ABC Northern Tasmania

Australia;
- Broadcast area: Northern Tasmania
- Frequency: 91.7 MHz FM (2006–)

Programming
- Format: Talk

Ownership
- Owner: Australian Broadcasting Corporation

History
- First air date: 3 August 1935
- Former frequencies: 710 kHz (1935–1978) 711 kHz (1978–2006)
- Call sign meaning: 7 – Tasmania NT – Northern Tasmania

Technical information
- Transmitter coordinates: 41°26′25.01″S 147°08′49.30″E﻿ / ﻿41.4402806°S 147.1470278°E

Links
- Website: https://www.abc.net.au/northtas

= ABC Northern Tasmania =

ABC Northern Tasmania (call sign: 7NT) is the ABC Local Radio station for northern Tasmania, based in Launceston, owned by the Australian Broadcasting Corporation. It broadcasts on the frequency of 91.7 MHz on the FM band from Mount Barrow at a power of 192 kW which covers much of Northern Tasmania.

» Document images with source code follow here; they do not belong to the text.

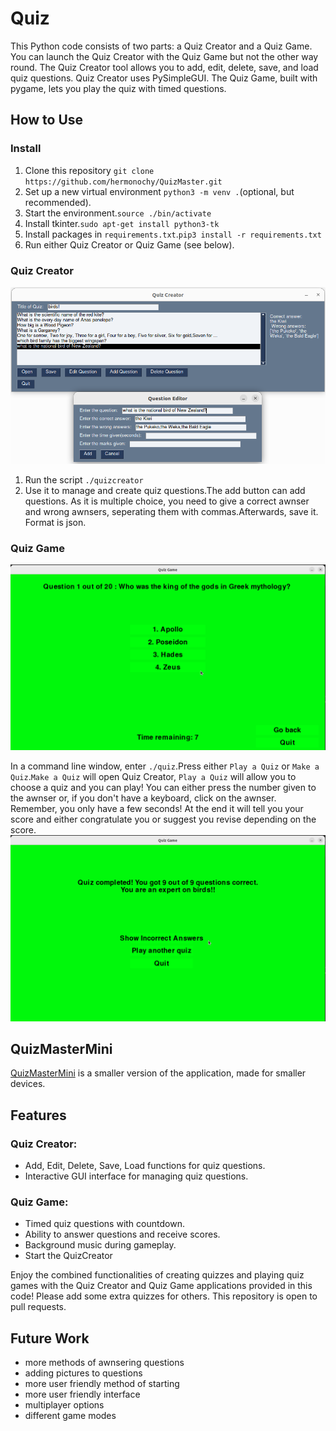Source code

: # Quiz

This Python code consists of two parts: a Quiz Creator and a Quiz Game. You can launch the Quiz Creator with the Quiz Game but not the other way round. The Quiz Creator tool allows you to add, edit, delete, save, and load quiz questions. Quiz Creator uses PySimpleGUI. The Quiz Game, built with pygame, lets you play the quiz with timed questions.

## How to Use

### Install
1. Clone this repository `git clone https://github.com/hermonochy/QuizMaster.git`
2. Set up a new virtual environment `python3 -m venv .`(optional, but recommended).
3. Start the environment.`source ./bin/activate`
4. Install tkinter.`sudo apt-get install python3-tk`
5. Install packages in `requirements.txt`.`pip3 install -r requirements.txt`
6. Run either Quiz Creator or Quiz Game (see below).

### Quiz Creator

![](images/screenshotcreator1.png)

1. Run the script `./quizcreator` 
2. Use it to manage and create quiz questions.The add button can add questions. As it is multiple choice, you need to give a correct awnser and wrong awnsers, seperating them with commas.Afterwards, save it. Format is json.

### Quiz Game

![](images/screenshotplayer1.png)

In a command line window, enter `./quiz`.Press either `Play a Quiz` or `Make a Quiz`.`Make a Quiz` will open Quiz Creator, `Play a Quiz` will allow you to choose a quiz and you can play! You can either press the number given to the awnser or, if you don't have a keyboard, click on the awnser. Remember, you only have a few seconds! At the end it will tell you your score and either congratulate you or suggest you revise depending on the score.
![](images/screenshotplayer2.png)

## QuizMasterMini
 [QuizMasterMini](https://github.com/hermonochy/QuizMasterMini) is a smaller version of the application, made for smaller devices.


## Features

### Quiz Creator:
- Add, Edit, Delete, Save, Load functions for quiz questions.
- Interactive GUI interface for managing quiz questions.

### Quiz Game:
- Timed quiz questions with countdown.
- Ability to answer questions and receive scores.
- Background music during gameplay.
- Start the QuizCreator

Enjoy the combined functionalities of creating quizzes and playing quiz games with the Quiz Creator and Quiz Game applications provided in this code! Please add some extra quizzes for others. This repository is open to pull requests.

## Future Work

- more methods of awnsering questions
- adding pictures to questions
- more user friendly method of starting
- more user friendly interface
- multiplayer options
- different game modes





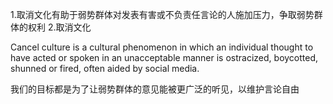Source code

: 1.取消文化有助于弱势群体对发表有害或不负责任言论的人施加压力，争取弱势群体的权利
2.取消文化


Cancel culture is a cultural phenomenon in which an individual thought to have acted or spoken in an unacceptable manner is ostracized, boycotted, shunned or fired, often aided by social media.



我们的目标都是为了让弱势群体的意见能被更广泛的听见，以维护言论自由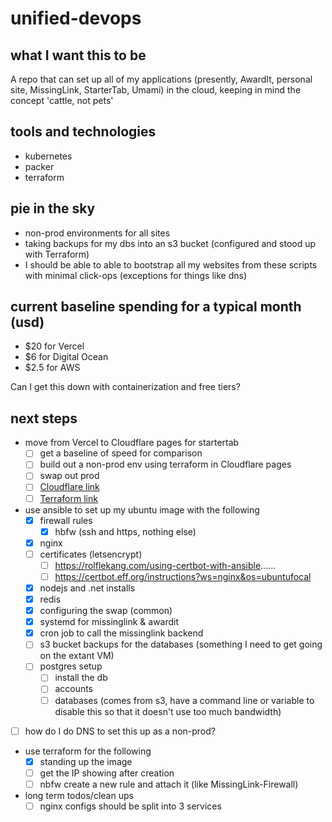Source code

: # unified-devops

## what I want this to be

A repo that can set up all of my applications (presently, AwardIt, personal site, MissingLink, StarterTab, Umami) in the cloud, keeping in mind the concept 'cattle, not pets'

## tools and technologies

- kubernetes
- packer
- terraform

## pie in the sky

- non-prod environments for all sites
- taking backups for my dbs into an s3 bucket (configured and stood up with Terraform)
- I should be able to able to bootstrap all my websites from these scripts with minimal click-ops (exceptions for things like dns)

## current baseline spending for a typical month (usd)

- $20 for Vercel
- $6 for Digital Ocean
- $2.5 for AWS

Can I get this down with containerization and free tiers? 

## next steps

- move from Vercel to Cloudflare pages for startertab
  - [ ] get a baseline of speed for comparison
  - [ ] build out a non-prod env using terraform in Cloudflare pages
  - [ ] swap out prod
  - [ ] [Cloudflare link](https://developers.cloudflare.com/pages/framework-guides/nextjs/deploy-a-nextjs-site/)
  - [ ] [Terraform link](https://registry.terraform.io/providers/cloudflare/cloudflare/latest/docs/resources/pages_project)

- use ansible to set up my ubuntu image with the following
  - [X] firewall rules
    - [X] hbfw (ssh and https, nothing else)
  - [X] nginx
  - [ ] certificates (letsencrypt)
    - [ ] https://rolflekang.com/using-certbot-with-ansible......
    - [ ] https://certbot.eff.org/instructions?ws=nginx&os=ubuntufocal
  - [X] nodejs and .net installs
  - [X] redis
  - [X] configuring the swap (common)
  - [X] systemd for missinglink & awardit
  - [X] cron job to call the missinglink backend
  - [ ] s3 bucket backups for the databases (something I need to get going on the extant VM)
  - [ ] postgres setup
    - [ ] install the db
    - [ ] accounts
    - [ ] databases (comes from s3, have a command line or variable to disable this so that it doesn't use too much bandwidth)
- [ ] how do I do DNS to set this up as a non-prod? 

- use terraform for the following
  - [X] standing up the image
  - [ ] get the IP showing after creation 
  - [ ] nbfw create a new rule and attach it (like MissingLink-Firewall)

- long term todos/clean ups
  - [ ] nginx configs should be split into 3 services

In addition, the station has many low power repeater stations across the state including:
- Bicheno 89.7 MHz
- Burnie 102.5 MHz
- Devonport 100.5 MHz
- Fingal 1161 kHz AM
- King Island 88.6 MHz
- Lileah 91.3 MHz
- Queenstown/Zeehan 90.5 MHz
- Rosebery 106.3 MHz
- Savage River 104.1 MHz
- St Helens 1584 kHz AM
- St Marys 102.7 MHz
- Strahan 107.5 MHz
- Swansea 106.1 MHz
- Waratah 103.3 MHz
- Weldborough 97.3 MHz
- Launceston CBD 102.7 MHz

==History==
ABC Northern Tasmania was the ABC radio's first regional station in Launceston. It was opened by Prime Minister Joseph Lyons on 3 August 1935.

7NT moved from AM (711 kHz) to FM (91.7 MHz) in 2006.